Announcement

Collapse
No announcement yet.
X
  • Filter
  • Time
  • Show
Clear All
new posts

  • Missing Values for Gravity Model Trade, PPML, Panel Regression

    Hello everyone!

    I am an undergraduate student completing my final thesis on "Static and Dynamic Effects of SADC & COMESA" I have prepared my dataset which consists of period between 1995 to 2015 with 25 countries to be used in Stata (Unfortunately I got stata version 10 which I have updated), however, my dataset is filled with many missing values for trade.
    I was told these are 'zero trade flows' so I have read the paper on 'The Log of Gravity' by J. M. C. Santos Silva and Silvana Tenreyro(2006) and was very well intrigued by the use of PPML. I am then planning to first run a panel regression then use either Heckman or Tobit Estimation for zero trade flows and lastly do the PPML to provide a detailed explanation.

    My question is therefore, how to we account for the missing values in trade? Is it by filling them with '0' or '1'? If I fill them with '0', when I shall run the regression, won't stata
    drop it or won't it cause me any problems, which applies same for filling them with '1'?
    Also, I am not well versed with the stata commands to use, can anyone help with finding the correct stata commands?

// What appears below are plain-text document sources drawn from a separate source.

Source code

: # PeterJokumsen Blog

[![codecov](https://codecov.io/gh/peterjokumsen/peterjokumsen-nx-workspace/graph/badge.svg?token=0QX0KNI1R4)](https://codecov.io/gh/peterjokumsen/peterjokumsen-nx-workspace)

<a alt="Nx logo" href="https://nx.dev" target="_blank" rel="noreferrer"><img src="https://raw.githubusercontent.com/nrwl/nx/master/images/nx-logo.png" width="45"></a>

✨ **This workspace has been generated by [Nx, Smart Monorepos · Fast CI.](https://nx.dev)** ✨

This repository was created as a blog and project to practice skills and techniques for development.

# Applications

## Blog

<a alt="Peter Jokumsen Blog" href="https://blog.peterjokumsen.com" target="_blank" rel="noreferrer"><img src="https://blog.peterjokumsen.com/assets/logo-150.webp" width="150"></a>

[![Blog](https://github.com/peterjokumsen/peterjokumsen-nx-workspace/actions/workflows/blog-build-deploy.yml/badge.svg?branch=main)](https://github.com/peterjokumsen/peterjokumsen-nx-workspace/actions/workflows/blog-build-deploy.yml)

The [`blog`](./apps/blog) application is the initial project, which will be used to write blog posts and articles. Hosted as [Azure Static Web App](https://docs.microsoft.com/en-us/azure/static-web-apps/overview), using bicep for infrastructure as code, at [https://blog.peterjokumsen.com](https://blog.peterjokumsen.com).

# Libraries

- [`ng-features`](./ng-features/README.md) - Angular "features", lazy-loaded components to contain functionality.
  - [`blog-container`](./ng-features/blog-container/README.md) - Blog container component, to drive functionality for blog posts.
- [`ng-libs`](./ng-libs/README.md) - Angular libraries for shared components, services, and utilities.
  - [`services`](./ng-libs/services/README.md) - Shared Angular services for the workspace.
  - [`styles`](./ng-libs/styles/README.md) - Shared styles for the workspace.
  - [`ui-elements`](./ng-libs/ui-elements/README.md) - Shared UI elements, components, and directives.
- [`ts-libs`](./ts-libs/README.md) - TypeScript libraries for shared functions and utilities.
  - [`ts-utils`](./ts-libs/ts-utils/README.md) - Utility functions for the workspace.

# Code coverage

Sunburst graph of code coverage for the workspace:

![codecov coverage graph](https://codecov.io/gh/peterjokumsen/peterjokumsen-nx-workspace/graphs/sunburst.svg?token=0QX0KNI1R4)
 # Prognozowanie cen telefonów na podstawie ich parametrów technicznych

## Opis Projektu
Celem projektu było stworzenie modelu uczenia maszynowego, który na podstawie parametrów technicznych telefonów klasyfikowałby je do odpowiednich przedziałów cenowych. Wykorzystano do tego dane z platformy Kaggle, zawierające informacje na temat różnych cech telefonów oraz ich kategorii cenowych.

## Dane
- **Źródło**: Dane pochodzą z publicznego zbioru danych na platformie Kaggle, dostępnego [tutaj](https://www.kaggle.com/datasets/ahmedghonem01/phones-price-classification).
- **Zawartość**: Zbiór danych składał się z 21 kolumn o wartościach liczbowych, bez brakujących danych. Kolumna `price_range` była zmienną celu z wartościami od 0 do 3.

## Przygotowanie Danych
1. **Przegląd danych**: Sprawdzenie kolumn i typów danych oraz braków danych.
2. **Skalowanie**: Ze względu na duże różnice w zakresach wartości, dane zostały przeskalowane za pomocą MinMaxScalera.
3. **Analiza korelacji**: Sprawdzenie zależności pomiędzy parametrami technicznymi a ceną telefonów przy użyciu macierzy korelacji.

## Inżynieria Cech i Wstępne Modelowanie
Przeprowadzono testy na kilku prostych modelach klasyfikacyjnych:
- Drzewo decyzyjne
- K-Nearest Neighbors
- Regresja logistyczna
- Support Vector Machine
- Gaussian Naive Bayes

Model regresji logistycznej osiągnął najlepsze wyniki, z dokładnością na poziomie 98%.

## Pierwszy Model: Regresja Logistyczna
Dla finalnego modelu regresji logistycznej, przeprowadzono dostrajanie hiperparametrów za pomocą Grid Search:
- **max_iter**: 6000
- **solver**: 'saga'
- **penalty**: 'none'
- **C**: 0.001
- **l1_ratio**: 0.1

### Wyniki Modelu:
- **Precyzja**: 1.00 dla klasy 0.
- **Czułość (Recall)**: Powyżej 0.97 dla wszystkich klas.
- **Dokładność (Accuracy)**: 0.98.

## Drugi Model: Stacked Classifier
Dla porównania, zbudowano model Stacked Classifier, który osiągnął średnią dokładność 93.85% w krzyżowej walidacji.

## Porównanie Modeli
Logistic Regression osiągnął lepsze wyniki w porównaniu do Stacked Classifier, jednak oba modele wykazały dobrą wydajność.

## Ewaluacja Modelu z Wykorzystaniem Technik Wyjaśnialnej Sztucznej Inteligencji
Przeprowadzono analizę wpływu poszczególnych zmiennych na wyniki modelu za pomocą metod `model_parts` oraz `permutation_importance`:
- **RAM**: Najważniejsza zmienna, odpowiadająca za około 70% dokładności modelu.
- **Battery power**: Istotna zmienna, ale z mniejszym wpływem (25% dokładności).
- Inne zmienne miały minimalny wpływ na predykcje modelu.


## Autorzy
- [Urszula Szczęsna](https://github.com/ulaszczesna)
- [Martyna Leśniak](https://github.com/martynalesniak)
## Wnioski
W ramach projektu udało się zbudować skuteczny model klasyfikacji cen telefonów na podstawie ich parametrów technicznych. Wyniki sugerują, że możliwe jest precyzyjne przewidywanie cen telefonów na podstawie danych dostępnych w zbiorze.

    Thank you very much for your time and patience.
    Apologies for any kind of inconveniences caused.

  • #2
    Urvashi:
    provide that you are 100% sure that missing values are, indeed, zeros, you can try:
    Code:
    replace trade=0 if trade==.
    If that were not the case, you have to consider how to deal with them, especially if their missingnes is informative (see -help ipolate- and -help mi-).

    As far as the regression model is concerned, please note that Stata applies by default listwise deletion for all the observations with at least one missing values in any variable; hence, missing values are ruled out from any statistical procedure.
    Kind regards,
    Carlo
    (Stata 19.0)

    Comment


    • #3
      Dear Urvashi,

      The standard practice is to replace those missing observations with zeros. Not all of the missing observations are true zeros, sometimes they correspond to flows that are too small to be reported, in other cases they may be true missing observations. Anyway, as I said, the standard approach is to replace them with zeros.

      Of course, I recommend that you stick to the PPML approach because all the other methods are totally unreliable. To estimate by PPML, you can use the -ppml- command that is available form SSC. The help file contains examples of how to use it and our webpage has the data and code used to replicate the results in the "Log of Gravity" paper.

      Best wishes,

      Joao

      Comment


      • #4
        Hi,
        I am n working on my master thesis and also new to Stata. I am working with gravity model of trade and as trade data is badly reputed to have missing values, I want to drop "imports_var" (dependent variable) if it appear less that 3 times. I found this command

        bysort imports: drop if _N==2

        But I want to drop it if its conditional.
        I tried this commadbr

        sort importer exporter year commoditycode
        by importer exporter year commoditycode : drop imports if _N<3

        I want to drop imports if it appears less than two times in a group of importer exporter year commoditycode.
        but this is not working in my case.
        Can anyone help me please?

        Thank you very much

        Comment


        • #5
          You cannot -drop- a variable under conditions of this kind. You can -drop- observations when there are fewer than three of them. Or, you can -replace- the values of a variable with missing values under such conditions. But a variable is either present or absent in a data set: if you -drop- it, it disappears. No variable can exist in some observations and not in others.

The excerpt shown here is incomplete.